═══ Input data ═══
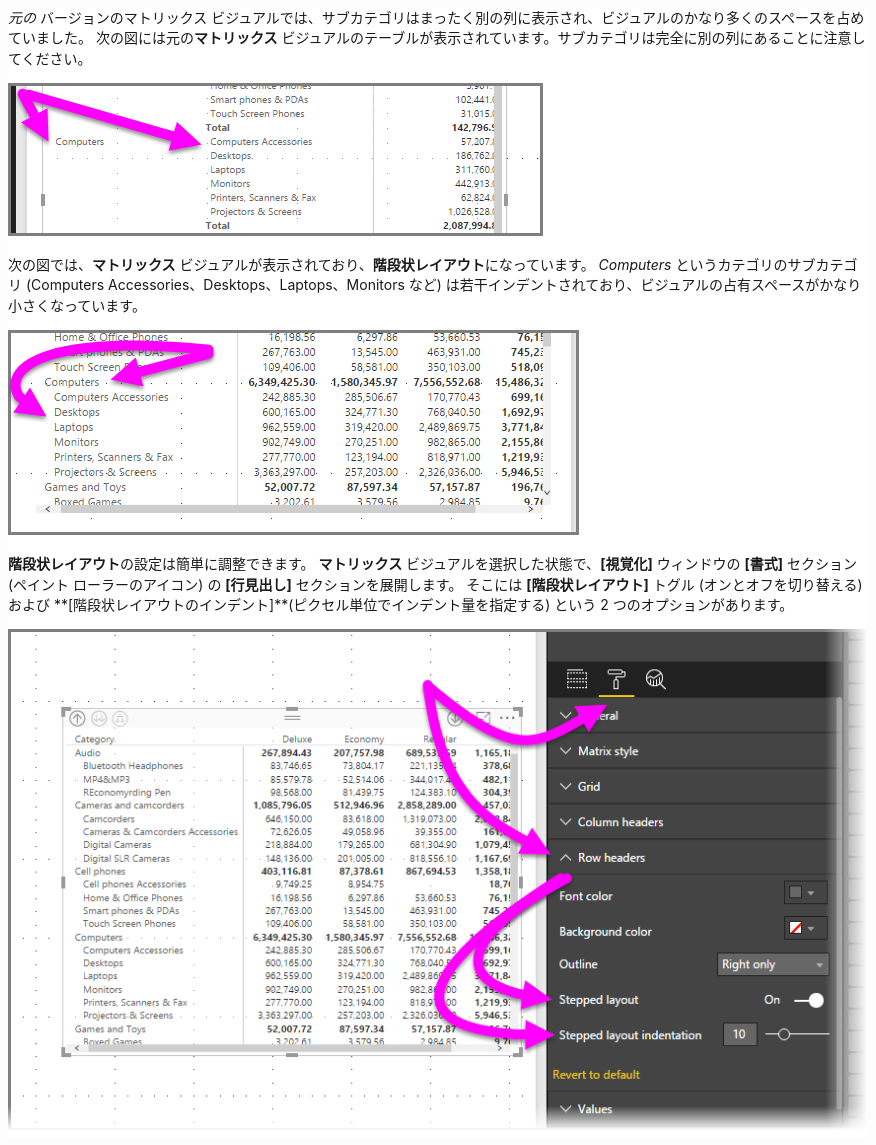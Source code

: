 *元の* バージョンのマトリックス ビジュアルでは、サブカテゴリはまったく別の列に表示され、ビジュアルのかなり多くのスペースを占めていました。 次の図には元の**マトリックス** ビジュアルのテーブルが表示されています。サブカテゴリは完全に別の列にあることに注意してください。

![](media/desktop-matrix-visual/matrix-visual_14.png)

次の図では、**マトリックス** ビジュアルが表示されており、**階段状レイアウト**になっています。 *Computers* というカテゴリのサブカテゴリ (Computers Accessories、Desktops、Laptops、Monitors など) は若干インデントされており、ビジュアルの占有スペースがかなり小さくなっています。

![](media/desktop-matrix-visual/matrix-visual_13.png)

**階段状レイアウト**の設定は簡単に調整できます。 **マトリックス** ビジュアルを選択した状態で、**[視覚化]** ウィンドウの **[書式]** セクション (ペイント ローラーのアイコン) の **[行見出し]** セクションを展開します。 そこには **[階段状レイアウト]** トグル (オンとオフを切り替える) および **[階段状レイアウトのインデント]\**(ピクセル単位でインデント量を指定する) という 2 つのオプションがあります。

![](media/desktop-matrix-visual/matrix-visual_15.png)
═══
What needs to be done: Using the listing above, pull out all lines that hold the word "マトリックス".

Exercise solution:
: *元の* バージョンのマトリックス ビジュアルでは、サブカテゴリはまったく別の列に表示され、ビジュアルのかなり多くのスペースを占めていました。 次の図には元の**マトリックス** ビジュアルのテーブルが表示されています。サブカテゴリは完全に別の列にあることに注意してください。
次の図では、**マトリックス** ビジュアルが表示されており、**階段状レイアウト**になっています。 *Computers* というカテゴリのサブカテゴリ (Computers Accessories、Desktops、Laptops、Monitors など) は若干インデントされており、ビジュアルの占有スペースがかなり小さくなっています。
**階段状レイアウト**の設定は簡単に調整できます。 **マトリックス** ビジュアルを選択した状態で、**[視覚化]** ウィンドウの **[書式]** セクション (ペイント ローラーのアイコン) の **[行見出し]** セクションを展開します。 そこには **[階段状レイアウト]** トグル (オンとオフを切り替える) および **[階段状レイアウトのインデント]\**(ピクセル単位でインデント量を指定する) という 2 つのオプションがあります。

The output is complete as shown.